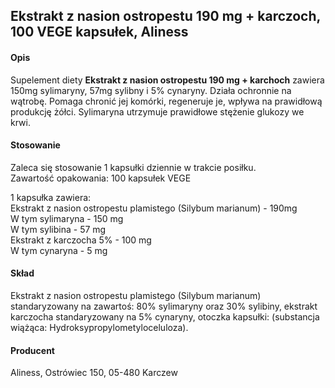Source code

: ## Ekstrakt z nasion ostropestu 190 mg + karczoch, 100 VEGE kapsułek, Aliness

#### Opis

Supelement diety **Ekstrakt z nasion ostropestu 190 mg + karchoch** zawiera 150mg sylimaryny, 57mg sylibny i 5% cynaryny. Działa ochronnie na wątrobę. Pomaga chronić jej komórki, regeneruje je, wpływa na prawidłową produkcję żółci. Sylimaryna utrzymuje prawidłowe stężenie glukozy we krwi.

#### Stosowanie

Zaleca się stosowanie 1 kapsułki dziennie w trakcie posiłku.  
Zawartość opakowania: 100 kapsułek VEGE

1 kapsułka zawiera:  
Ekstrakt z nasion ostropestu plamistego (Silybum marianum) - 190mg  
 W tym sylimaryna - 150 mg  
 W tym sylibina - 57 mg  
Ekstrakt z karczocha 5% - 100 mg  
W tym cynaryna - 5 mg

#### Skład

Ekstrakt z nasion ostropestu plamistego (Silybum marianum) standaryzowany na zawartoś: 80% sylimaryny oraz 30% sylibiny, ekstrakt karczocha standaryzowany na 5% cynaryny, otoczka kapsułki: (substancja wiążąca: Hydroksypropylometyloceluloza).

#### Producent

Aliness, Ostrówiec 150, 05-480 Karczew
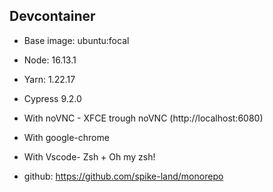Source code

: ## Devcontainer

- Base image: ubuntu:focal
- Node: 16.13.1
- Yarn: 1.22.17
- Cypress 9.2.0
- With noVNC - XFCE trough noVNC (http://localhost:6080)
- With google-chrome
- With Vscode- Zsh + Oh my zsh!

- github: https://github.com/spike-land/monorepo
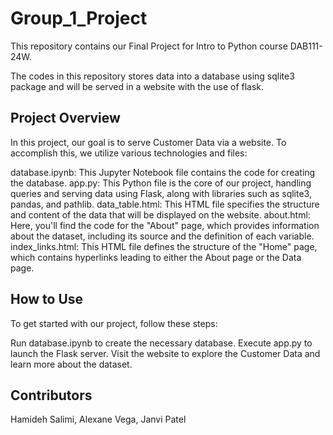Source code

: # Group_1_Project
This repository contains our Final Project for Intro to Python course DAB111-24W. 

The codes in this repository stores data into a database using sqlite3 package and will be served in a website with the use of flask.

## Project Overview
In this project, our goal is to serve Customer Data via a website. To accomplish this, we utilize various technologies and files:

database.ipynb: This Jupyter Notebook file contains the code for creating the database.
app.py: This Python file is the core of our project, handling queries and serving data using Flask, along with libraries such as sqlite3, pandas, and pathlib.
data_table.html: This HTML file specifies the structure and content of the data that will be displayed on the website.
about.html: Here, you'll find the code for the "About" page, which provides information about the dataset, including its source and the definition of each variable.
index_links.html: This HTML file defines the structure of the "Home" page, which contains hyperlinks leading to either the About page or the Data page.

## How to Use
To get started with our project, follow these steps:

Run database.ipynb to create the necessary database.
Execute app.py to launch the Flask server.
Visit the website to explore the Customer Data and learn more about the dataset.

## Contributors
Hamideh Salimi, Alexane Vega, Janvi Patel
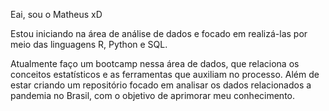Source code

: Eai, sou o Matheus xD

  Estou iniciando na área de análise de dados e focado em realizá-las por meio das linguagens R, Python e SQL.
 
 Atualmente faço um bootcamp nessa área de dados, que relaciona os conceitos estatísticos e as ferramentas que auxiliam no processo.
 Além de estar criando um repositório focado em analisar os dados relacionados a pandemia no Brasil, com o objetivo de aprimorar meu conhecimento.




<!---
Matheus-Salgado/Matheus-Salgado is a ✨ special ✨ repository because its `README.md` (this file) appears on your GitHub profile.
You can click the Preview link to take a look at your changes.
--->
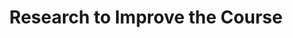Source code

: ---
title: Research to Improve the Course
nav_order: 14
parent: Syllabus
is_anchor_child: true
anchor_url: research
---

▬▬▬

# [REQUIRED WORK]
Go through the listing above and return each line that includes the word "structure".

# [RESPONSE]
data_table.html: This HTML file specifies the structure and content of the data that will be displayed on the website.
index_links.html: This HTML file defines the structure of the "Home" page, which contains hyperlinks leading to either the About page or the Data page.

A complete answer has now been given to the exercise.